How many times each summer–and once again around the holidays–do you pay $8, $10, or even $15 or more to be herded into a multiplex theater to see a blockbuster unfold on a giant screen? If you’re a movie buff like most of us in the AV industry are, and especially if you don’t have a custom home theater setup at home, we bet you went to the movies at least a few times this summer.

No matter how often we go to the movies, the high-tech experience never ceases to “wow” us. Surround sound, the massive curved screen, high-definition visuals all bring our cinema heroes closer to us (sometimes even in 3D). Having said that, the experience tends to be somewhat homogenous. If you’ve been to one multiplex, you’ve seen them all. And they typically lack the charming ambiance we find in theaters from earlier centuries.

Fortunately, a number of early 1900s theaters still exist, nestled on the Main Streets of small towns, offering $1 matinees and $5 prime time tickets for the whole family. (Main Street: There’s another notion we can wax nostalgic about…)

Technology Challenges in Historic Theaters
Historic theaters face unique challenges when it comes to their technology systems. Single screen theaters often have lower revenues and limited alternate funding, making it difficult and sometimes impossible to secure movies “on the break” — the same day as they are released. Worse, old-school, 8mm projection systems  and digital, high-definition content don’t work well together, and sadly, don’t provide the quality today’s audiences expect. It’s sad, really, when you think about it. But that’s yet another blog, for another day.

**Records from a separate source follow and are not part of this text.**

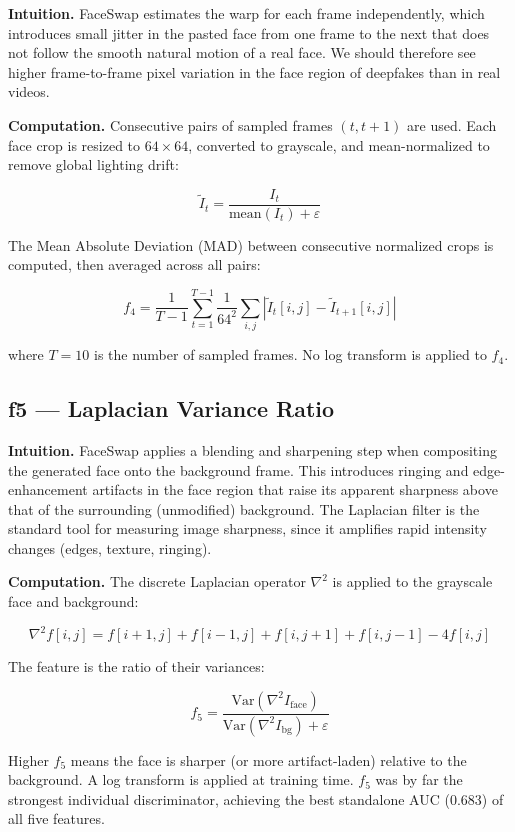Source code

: \documentclass{article}
\begin{document}
\textbf{Intuition.} FaceSwap estimates the warp for each frame independently, which introduces small jitter in the pasted face from one frame to the next that does not follow the smooth natural motion of a real face. We should therefore see higher frame-to-frame pixel variation in the face region of deepfakes than in real videos.

\textbf{Computation.} Consecutive pairs of sampled frames $(t, t+1)$ are used. Each face crop is resized to $64\times64$, converted to grayscale, and mean-normalized to remove global lighting drift:

\[
  \tilde{I}_t = \frac{I_t}{\text{mean}(I_t) + \varepsilon}
\]

The Mean Absolute Deviation (MAD) between consecutive normalized crops is computed, then averaged across all pairs:

\[
  f_4 = \frac{1}{T-1} \sum_{t=1}^{T-1} \frac{1}{64^2}\sum_{i,j}\left|\tilde{I}_t[i,j] - \tilde{I}_{t+1}[i,j]\right|
\]

where $T = 10$ is the number of sampled frames. No log transform is applied to $f_4$.

\subsection*{f5 — Laplacian Variance Ratio}

\textbf{Intuition.} FaceSwap applies a blending and sharpening step when compositing the generated face onto the background frame. This introduces ringing and edge-enhancement artifacts in the face region that raise its apparent sharpness above that of the surrounding (unmodified) background. The Laplacian filter is the standard tool for measuring image sharpness, since it amplifies rapid intensity changes (edges, texture, ringing).

\textbf{Computation.} The discrete Laplacian operator $\nabla^2$ is applied to the grayscale face and background:

\[
  \nabla^2 f[i,j] = f[i+1,j] + f[i-1,j] + f[i,j+1] + f[i,j-1] - 4f[i,j]
\]

The feature is the ratio of their variances:

\[
  f_5 = \frac{\text{Var}(\nabla^2 I_{\text{face}})}{\text{Var}(\nabla^2 I_{\text{bg}}) + \varepsilon}
\]

Higher $f_5$ means the face is sharper (or more artifact-laden) relative to the background. A log transform is applied at training time. $f_5$ was by far the strongest individual discriminator, achieving the best standalone AUC (0.683) of all five features.
\end{document}
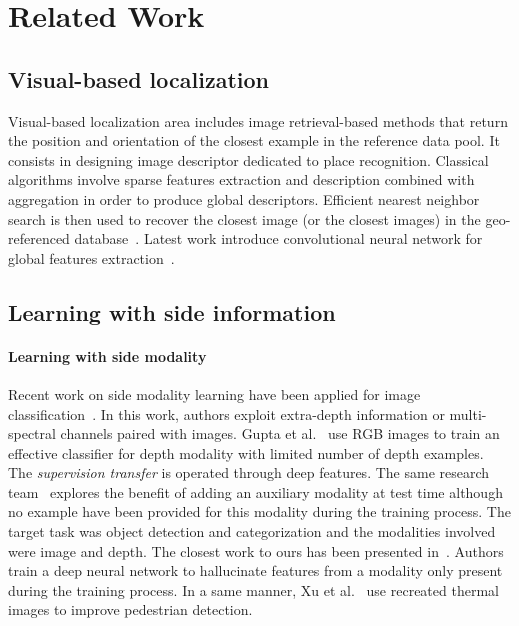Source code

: \section{Related Work}
\label{sec:related_work}

\subsection{Visual-based localization}\label{se:soa_VBL}
Visual-based localization area includes image retrieval-based methods that return the position and orientation of the closest example in the reference data pool. It consists in designing image descriptor dedicated to place recognition. Classical algorithms involve sparse features extraction and description combined with aggregation in order to produce global descriptors. Efficient nearest neighbor search is then used to recover the closest image (or the closest images) in the geo-referenced database~\cite{Arandjelovic2014,Torii2015}. Latest work introduce convolutional neural network for global features extraction~\cite{Arandjelovic2017,Kim2017a,Gordo2017,Radenovic2017,Sunderhauf2015a}.

\subsection{Learning with side information}\label{se:soa_side}
\paragraph{Learning with side modality} Recent work on side modality learning have been applied for image classification~\cite{Zhang2014}. In this work, authors exploit extra-depth information or multi-spectral channels paired with images. Gupta et al.~\cite{Gupta2016a} use RGB images to train an effective classifier for depth modality with limited number of depth examples. The \textit{supervision transfer} is operated through deep features. The same research team~\cite{Hoffman2016a} explores the benefit of adding an auxiliary modality at test time although no example have been provided for this modality during the training process. The target task was object detection and categorization and the modalities involved were image and depth. The closest work to ours has been presented in~\cite{Hoffman2016}. Authors train a deep neural network to hallucinate features from a modality only present during the training process. In a same manner, Xu et al.~\cite{xu2017learning} use recreated thermal images to improve pedestrian detection.

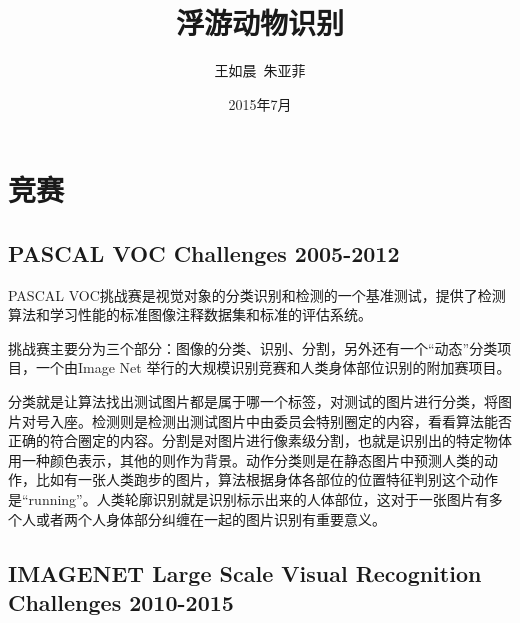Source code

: \documentclass[12pt]{article}
\begin{document}
\title{\vspace{-2em}浮游动物识别\vspace{-0.7em}}
\author{王如晨\ 朱亚菲}
\date{\vspace{-0.7em}2015年7月\vspace{-0.7em}}
\maketitle\thispagestyle{fancy}
\maketitle
\tableofcontents 


\section{竞赛}


\subsection{PASCAL VOC Challenges 2005-2012}

PASCAL VOC挑战赛是视觉对象的分类识别和检测的一个基准测试，提供了检测算法和学习性能的标准图像注释数据集和标准的评估系统。

挑战赛主要分为三个部分：图像的分类、识别、分割，另外还有一个“动态”分类项目，一个由Image Net 举行的大规模识别竞赛和人类身体部位识别的附加赛项目。

分类就是让算法找出测试图片都是属于哪一个标签，对测试的图片进行分类，将图片对号入座。检测则是检测出测试图片中由委员会特别圈定的内容，看看算法能否正确的符合圈定的内容。分割是对图片进行像素级分割，也就是识别出的特定物体用一种颜色表示，其他的则作为背景。动作分类则是在静态图片中预测人类的动作，比如有一张人类跑步的图片，算法根据身体各部位的位置特征判别这个动作是“running”。人类轮廓识别就是识别标示出来的人体部位，这对于一张图片有多个人或者两个人身体部分纠缠在一起的图片识别有重要意义。

\subsection{IMAGENET Large Scale Visual Recognition Challenges 2010-2015}
\end{document}
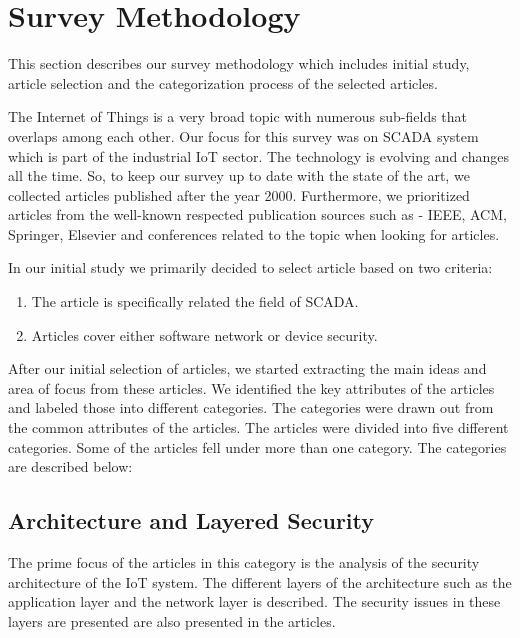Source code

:\documentclass[letterpaper, 10 pt, conference]{ieeeconf}  %
\begin{document}
\section{Survey Methodology}
This section describes our survey methodology which includes initial study, article selection and the categorization process of the selected articles.

The Internet of Things is a very broad topic with numerous sub-fields that overlaps among each other. Our focus for this survey was on SCADA system which is part of the industrial IoT sector. The technology is evolving and changes all the time. So, to keep our survey up to date with the state of the art, we collected articles published after the year 2000. Furthermore, we prioritized articles from the well-known respected publication sources such as - IEEE, ACM, Springer, Elsevier and conferences related to the topic when looking for articles. 

In our initial study we primarily decided to select article based on two criteria:
\begin{enumerate}
\item The article is specifically related the field of SCADA.
\item Articles cover either software network or device security.

\end{enumerate}

After our initial selection of articles, we started extracting the main ideas and area of focus from these articles. We identified the key attributes of the articles and labeled those into different categories. The categories were drawn out from the common attributes of the articles. The articles were divided into five different categories. Some of the articles fell under more than one category. The categories are described below:

\subsection{Architecture and Layered Security}
The prime focus of the articles in this category is the analysis of the security architecture of the IoT system. The different layers of the architecture such as the application layer and the network layer is described. The security issues in these layers are presented are also presented in the articles.

\end{document}
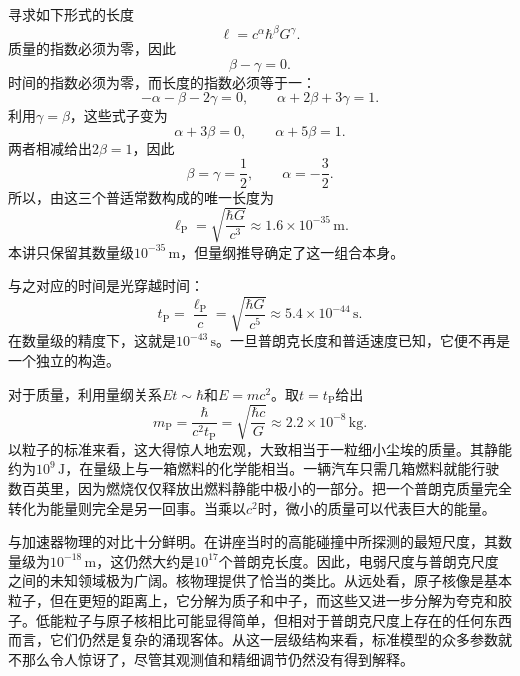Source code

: 寻求如下形式的长度
\begin{equation}
\ell=c^\alpha\hbar^\beta G^\gamma.
\label{eq:c10-length-ansatz}
\end{equation}
质量的指数必须为零，因此
\[
\beta-\gamma=0.
\]
时间的指数必须为零，而长度的指数必须等于一：
\[
-\alpha-\beta-2\gamma=0,
\qquad
\alpha+2\beta+3\gamma=1.
\]
利用\(\gamma=\beta\)，这些式子变为
\[
\alpha+3\beta=0,
\qquad
\alpha+5\beta=1.
\]
两者相减给出\(2\beta=1\)，因此
\[
\beta=\gamma=\frac12,
\qquad
\alpha=-\frac32.
\]
所以，由这三个普适常数构成的唯一长度为
\begin{equation}
\ell_{\mathrm P}
=\sqrt{\frac{\hbar G}{c^3}}
\approx 1.6\times10^{-35}\,\mathrm m.
\label{eq:c10-planck-length}
\end{equation}
本讲只保留其数量级\(10^{-35}\,\mathrm m\)，但量纲推导确定了这一组合本身。

与之对应的时间是光穿越时间：
\begin{equation}
t_{\mathrm P}
=\frac{\ell_{\mathrm P}}{c}
=\sqrt{\frac{\hbar G}{c^5}}
\approx 5.4\times10^{-44}\,\mathrm s.
\label{eq:c10-planck-time}
\end{equation}
在数量级的精度下，这就是\(10^{-43}\,\mathrm s\)。一旦普朗克长度和普适速度已知，它便不再是一个独立的构造。

对于质量，利用量纲关系\(Et\sim\hbar\)和\(E=mc^2\)。取\(t=t_{\mathrm P}\)给出
\begin{equation}
m_{\mathrm P}
=\frac{\hbar}{c^2t_{\mathrm P}}
=\sqrt{\frac{\hbar c}{G}}
\approx 2.2\times10^{-8}\,\mathrm{kg}.
\label{eq:c10-planck-mass}
\end{equation}
以粒子的标准来看，这大得惊人地宏观，大致相当于一粒细小尘埃的质量。其静能约为\(10^9\,\mathrm J\)，在量级上与一箱燃料的化学能相当。一辆汽车只需几箱燃料就能行驶数百英里，因为燃烧仅仅释放出燃料静能中极小的一部分。把一个普朗克质量完全转化为能量则完全是另一回事。当乘以\(c^2\)时，微小的质量可以代表巨大的能量。

与加速器物理的对比十分鲜明。在讲座当时的高能碰撞中所探测的最短尺度，其数量级为\(10^{-18}\,\mathrm m\)，这仍然大约是\(10^{17}\)个普朗克长度。因此，电弱尺度与普朗克尺度之间的未知领域极为广阔。核物理提供了恰当的类比。从远处看，原子核像是基本粒子，但在更短的距离上，它分解为质子和中子，而这些又进一步分解为夸克和胶子。低能粒子与原子核相比可能显得简单，但相对于普朗克尺度上存在的任何东西而言，它们仍然是复杂的涌现客体。从这一层级结构来看，标准模型的众多参数就不那么令人惊讶了，尽管其观测值和精细调节仍然没有得到解释。

\begin{classroomqa}
\end{classroomqa}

Every so often, though, a town’s historic society or private investors (or both) step in and recognize the importance of preserving these buildings and maintaining the old-world charm of the original moving picture experience, while introducing the high-quality, high-definition imagery and high-fidelity sound today’s theatergoers demand. One such example is the Tivoli Theatre in Spencer, Indiana, and KMB client Stewart Filmscreen was both thrilled and honored to be part of the restoration project.

Viquesney Tivoli Theatre History
Opened in 1928, the Mission Revival Style Tivoli Theatre building boasted a 1,200-seat motion picture auditorium that quickly became a source of both entertainment and pride to Spencer, Indiana, residents. Of particular note was a midnight blue ceiling with twinkling stars – one of the first installations of its type, and representative of cutting-edge technology of the time.

Preserving History
Tivoli Theatre closed in May 1999, and did not reopen until 2013, when benefactor Cook Group Inc. of Bloomington, Indiana, made a donation to restore the Tivoli Theatre to its former glory, updating its audiovisual and lighting systems to meet the discerning expectations of today’s movie enthusiasts, while maintaining the building’s historical charm.

Old Building, New Tech
Audio visual systems integrator Eric Stiening, president of Bloomington, Ind.-based Experience Technology LLC was brought in to consult early in the Tivoli Theatre restoration, working as part of the planning team to design and specify the systems that would be needed. This was critical to the project’s success.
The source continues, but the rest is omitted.